UT 2019

The IAP University of Texas Workshop on the Future of Cloud Computing Applications and Infrastructure was organized by Professor Chris Rossbach and conducted on Tuesday December 10, 2019 on the UT Austin campus in the Gates Dell Complex.

Agenda - Workshop Presentation Videos

8:00-8:30AM - Badge Pick-up – Coffee/Tea and Breakfast Food/Snacks

8:25-8:30AM     Welcome – Prof. Chris Rossbach, UT

8:30-9:00AM - Dr. Derek Chiou, UT and Microsoft, “Accelerating Microsoft's Cloud”

9:00-9:30AM - Larry Wikelius, Marvell, “New Applications and Accelerators for ARM-based Servers”

9:30-10:00AM - Prof. Vijay Chidambaram, UT, "Designing File Systems and Concurrent Data Structures for Persistent Memory"

10:00-10:30AM - Dr. Vinod Kathail, Xilinx, “Vitis and Vitis AI: ML Application Acceleration from Cloud to Edge”

10:30-11:00AM - Prof. Hovav Shacham, UT, “Data Dependent Instruction Timing Channels”

11:00-12:30PM - Lunch and Cloud Poster Viewing

12:30-1:00PM - Prof. Keshav Pingali, UT, “Single-Machine Analytics on Massive Graphs Using Intel Optane DC Persistent Memory”

1:00-1:30PM - Grant Mackey, Western Digital Research, “Computational Storage: A Brief History and Where is it going?”

1:30-2:00PM - Prof. Chris Rossbach, UT, “System Software in the Wake of Moore's law”

2:00-2:30PM - Dr. Niall Gaffney, TACC, “Research using HPC for Big Data and AI"

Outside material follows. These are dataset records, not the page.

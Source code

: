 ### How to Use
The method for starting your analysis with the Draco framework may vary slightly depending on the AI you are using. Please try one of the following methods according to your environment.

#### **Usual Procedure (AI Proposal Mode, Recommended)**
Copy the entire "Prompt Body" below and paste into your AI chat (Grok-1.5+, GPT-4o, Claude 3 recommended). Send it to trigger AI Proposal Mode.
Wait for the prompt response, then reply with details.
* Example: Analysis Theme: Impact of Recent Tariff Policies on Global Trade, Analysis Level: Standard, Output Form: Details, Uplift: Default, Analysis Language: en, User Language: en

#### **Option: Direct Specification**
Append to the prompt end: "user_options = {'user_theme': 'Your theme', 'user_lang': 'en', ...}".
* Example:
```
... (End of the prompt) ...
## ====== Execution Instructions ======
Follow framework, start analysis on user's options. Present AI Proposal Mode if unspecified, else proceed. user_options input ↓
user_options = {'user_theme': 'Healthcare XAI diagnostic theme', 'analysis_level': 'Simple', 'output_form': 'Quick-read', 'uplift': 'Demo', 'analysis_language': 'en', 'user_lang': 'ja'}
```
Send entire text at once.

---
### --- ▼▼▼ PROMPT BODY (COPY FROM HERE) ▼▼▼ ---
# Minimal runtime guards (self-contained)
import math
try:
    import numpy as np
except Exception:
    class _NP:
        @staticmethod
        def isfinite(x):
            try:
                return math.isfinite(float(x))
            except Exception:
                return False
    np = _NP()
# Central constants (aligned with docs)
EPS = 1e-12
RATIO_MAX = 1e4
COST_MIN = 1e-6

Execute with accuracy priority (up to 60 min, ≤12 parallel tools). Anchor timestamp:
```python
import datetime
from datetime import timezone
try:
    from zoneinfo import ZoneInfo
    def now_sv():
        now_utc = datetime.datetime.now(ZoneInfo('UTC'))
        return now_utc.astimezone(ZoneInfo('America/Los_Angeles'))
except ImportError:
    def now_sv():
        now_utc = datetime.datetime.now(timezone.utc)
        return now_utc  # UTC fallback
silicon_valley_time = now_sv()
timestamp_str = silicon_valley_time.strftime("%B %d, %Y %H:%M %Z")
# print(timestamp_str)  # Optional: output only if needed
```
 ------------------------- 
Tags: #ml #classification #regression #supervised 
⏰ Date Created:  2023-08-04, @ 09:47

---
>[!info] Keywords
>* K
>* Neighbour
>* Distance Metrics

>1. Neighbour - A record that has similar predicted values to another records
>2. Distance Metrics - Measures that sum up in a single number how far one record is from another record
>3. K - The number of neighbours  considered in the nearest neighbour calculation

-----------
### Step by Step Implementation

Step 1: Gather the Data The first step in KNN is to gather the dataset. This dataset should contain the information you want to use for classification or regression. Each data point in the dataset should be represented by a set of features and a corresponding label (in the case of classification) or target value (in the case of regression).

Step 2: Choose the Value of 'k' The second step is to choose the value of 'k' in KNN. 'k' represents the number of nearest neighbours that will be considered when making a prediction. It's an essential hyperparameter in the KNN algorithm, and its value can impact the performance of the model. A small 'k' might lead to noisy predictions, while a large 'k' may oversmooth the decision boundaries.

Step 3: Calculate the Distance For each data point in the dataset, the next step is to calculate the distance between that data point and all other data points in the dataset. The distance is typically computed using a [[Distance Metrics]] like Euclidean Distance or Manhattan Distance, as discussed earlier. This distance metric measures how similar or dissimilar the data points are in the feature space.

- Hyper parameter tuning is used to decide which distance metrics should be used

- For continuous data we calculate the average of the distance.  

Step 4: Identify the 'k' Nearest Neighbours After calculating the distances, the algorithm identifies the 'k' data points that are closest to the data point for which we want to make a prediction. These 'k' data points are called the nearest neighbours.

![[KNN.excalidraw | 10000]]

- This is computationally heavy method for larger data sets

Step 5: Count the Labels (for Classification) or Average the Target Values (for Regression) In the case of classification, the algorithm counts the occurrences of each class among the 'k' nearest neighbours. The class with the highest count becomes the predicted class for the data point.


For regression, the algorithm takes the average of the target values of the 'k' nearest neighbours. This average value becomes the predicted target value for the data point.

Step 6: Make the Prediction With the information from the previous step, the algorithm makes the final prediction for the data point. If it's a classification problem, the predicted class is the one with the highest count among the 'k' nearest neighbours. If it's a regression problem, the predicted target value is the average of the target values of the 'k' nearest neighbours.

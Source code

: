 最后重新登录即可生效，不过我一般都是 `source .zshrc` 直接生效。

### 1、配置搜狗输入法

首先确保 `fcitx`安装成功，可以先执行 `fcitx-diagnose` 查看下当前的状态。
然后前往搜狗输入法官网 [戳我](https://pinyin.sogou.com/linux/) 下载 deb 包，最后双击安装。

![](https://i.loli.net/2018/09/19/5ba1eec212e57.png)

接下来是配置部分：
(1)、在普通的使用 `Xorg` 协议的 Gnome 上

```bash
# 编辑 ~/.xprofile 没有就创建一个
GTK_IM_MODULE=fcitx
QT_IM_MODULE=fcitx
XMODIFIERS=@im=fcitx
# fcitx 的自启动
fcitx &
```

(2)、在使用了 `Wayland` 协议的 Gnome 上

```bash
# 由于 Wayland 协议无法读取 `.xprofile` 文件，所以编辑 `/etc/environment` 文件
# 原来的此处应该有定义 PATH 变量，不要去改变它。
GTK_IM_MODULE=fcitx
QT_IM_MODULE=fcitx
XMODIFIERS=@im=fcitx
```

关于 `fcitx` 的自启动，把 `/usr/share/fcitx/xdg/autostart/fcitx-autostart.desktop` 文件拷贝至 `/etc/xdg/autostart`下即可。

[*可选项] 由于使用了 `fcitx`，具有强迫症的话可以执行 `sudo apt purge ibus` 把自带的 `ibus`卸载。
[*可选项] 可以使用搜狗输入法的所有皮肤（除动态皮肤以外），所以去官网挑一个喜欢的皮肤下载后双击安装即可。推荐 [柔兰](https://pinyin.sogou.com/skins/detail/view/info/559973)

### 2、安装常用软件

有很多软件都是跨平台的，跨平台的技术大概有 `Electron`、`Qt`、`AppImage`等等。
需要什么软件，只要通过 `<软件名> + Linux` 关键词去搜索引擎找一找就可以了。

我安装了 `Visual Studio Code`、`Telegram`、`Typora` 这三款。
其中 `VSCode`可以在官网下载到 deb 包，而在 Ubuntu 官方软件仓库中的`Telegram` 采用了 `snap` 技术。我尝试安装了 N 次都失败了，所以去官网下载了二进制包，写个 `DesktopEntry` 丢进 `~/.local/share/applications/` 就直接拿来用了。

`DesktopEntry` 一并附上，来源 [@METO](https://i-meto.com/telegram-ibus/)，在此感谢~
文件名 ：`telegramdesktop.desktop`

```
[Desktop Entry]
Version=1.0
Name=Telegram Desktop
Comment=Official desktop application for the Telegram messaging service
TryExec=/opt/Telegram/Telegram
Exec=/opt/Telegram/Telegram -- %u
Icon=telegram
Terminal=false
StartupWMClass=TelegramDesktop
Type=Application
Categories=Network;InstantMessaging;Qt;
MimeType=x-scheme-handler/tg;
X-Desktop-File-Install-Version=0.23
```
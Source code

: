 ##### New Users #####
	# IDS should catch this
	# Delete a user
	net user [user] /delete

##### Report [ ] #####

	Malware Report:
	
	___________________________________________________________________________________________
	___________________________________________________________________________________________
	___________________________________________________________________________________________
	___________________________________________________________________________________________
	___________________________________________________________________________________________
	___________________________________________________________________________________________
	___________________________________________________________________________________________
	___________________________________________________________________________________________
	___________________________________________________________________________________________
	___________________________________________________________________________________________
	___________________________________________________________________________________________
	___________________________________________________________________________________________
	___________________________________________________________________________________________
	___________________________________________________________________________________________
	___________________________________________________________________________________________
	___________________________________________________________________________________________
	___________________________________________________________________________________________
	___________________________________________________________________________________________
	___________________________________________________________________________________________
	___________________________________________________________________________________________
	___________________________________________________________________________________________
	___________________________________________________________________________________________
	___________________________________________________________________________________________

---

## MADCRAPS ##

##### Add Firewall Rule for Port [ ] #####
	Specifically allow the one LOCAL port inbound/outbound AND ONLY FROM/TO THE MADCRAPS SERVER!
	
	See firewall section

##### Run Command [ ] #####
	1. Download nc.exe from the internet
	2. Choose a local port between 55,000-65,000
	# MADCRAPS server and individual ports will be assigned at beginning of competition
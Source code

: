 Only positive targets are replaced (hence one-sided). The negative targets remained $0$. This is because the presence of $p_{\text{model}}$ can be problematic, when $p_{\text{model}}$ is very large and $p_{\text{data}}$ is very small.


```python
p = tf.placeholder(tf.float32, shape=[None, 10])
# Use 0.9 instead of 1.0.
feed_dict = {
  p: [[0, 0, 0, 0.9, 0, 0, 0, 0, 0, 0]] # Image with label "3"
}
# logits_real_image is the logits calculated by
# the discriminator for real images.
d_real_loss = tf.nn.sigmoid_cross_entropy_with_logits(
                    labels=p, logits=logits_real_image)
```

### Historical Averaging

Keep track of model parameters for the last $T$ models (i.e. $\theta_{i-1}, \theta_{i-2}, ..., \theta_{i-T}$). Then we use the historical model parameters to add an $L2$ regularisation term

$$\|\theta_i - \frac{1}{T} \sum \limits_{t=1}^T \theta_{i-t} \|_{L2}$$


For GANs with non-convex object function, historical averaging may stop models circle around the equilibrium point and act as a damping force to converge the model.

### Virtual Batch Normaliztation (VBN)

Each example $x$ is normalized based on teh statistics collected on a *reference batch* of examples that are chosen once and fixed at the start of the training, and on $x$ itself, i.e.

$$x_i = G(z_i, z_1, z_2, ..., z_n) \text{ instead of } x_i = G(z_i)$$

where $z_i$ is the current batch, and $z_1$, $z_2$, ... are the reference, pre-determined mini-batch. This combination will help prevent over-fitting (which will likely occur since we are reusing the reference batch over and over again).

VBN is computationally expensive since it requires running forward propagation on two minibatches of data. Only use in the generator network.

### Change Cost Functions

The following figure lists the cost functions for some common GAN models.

2:30-3:00PM Break - Refreshments and Poster Viewing

3:00-3:30PM - Prof. Kristen Grauman, UT and Facebook AI Research, “Egocentric Visual Learning”

3:30-4:00PM - Dr. Hui Lei, Futurewei, “Towards the Industrialization of AI”

4:00-4:30PM - Prof. Simon Peter, UT, “E3: Energy-Efficient Microservices on SmartNIC-Accelerated Servers”

4:30-5:00PM - Prof. Emmett Witchel, UT, “Achieving System Security in the Era of Secure Enclaves”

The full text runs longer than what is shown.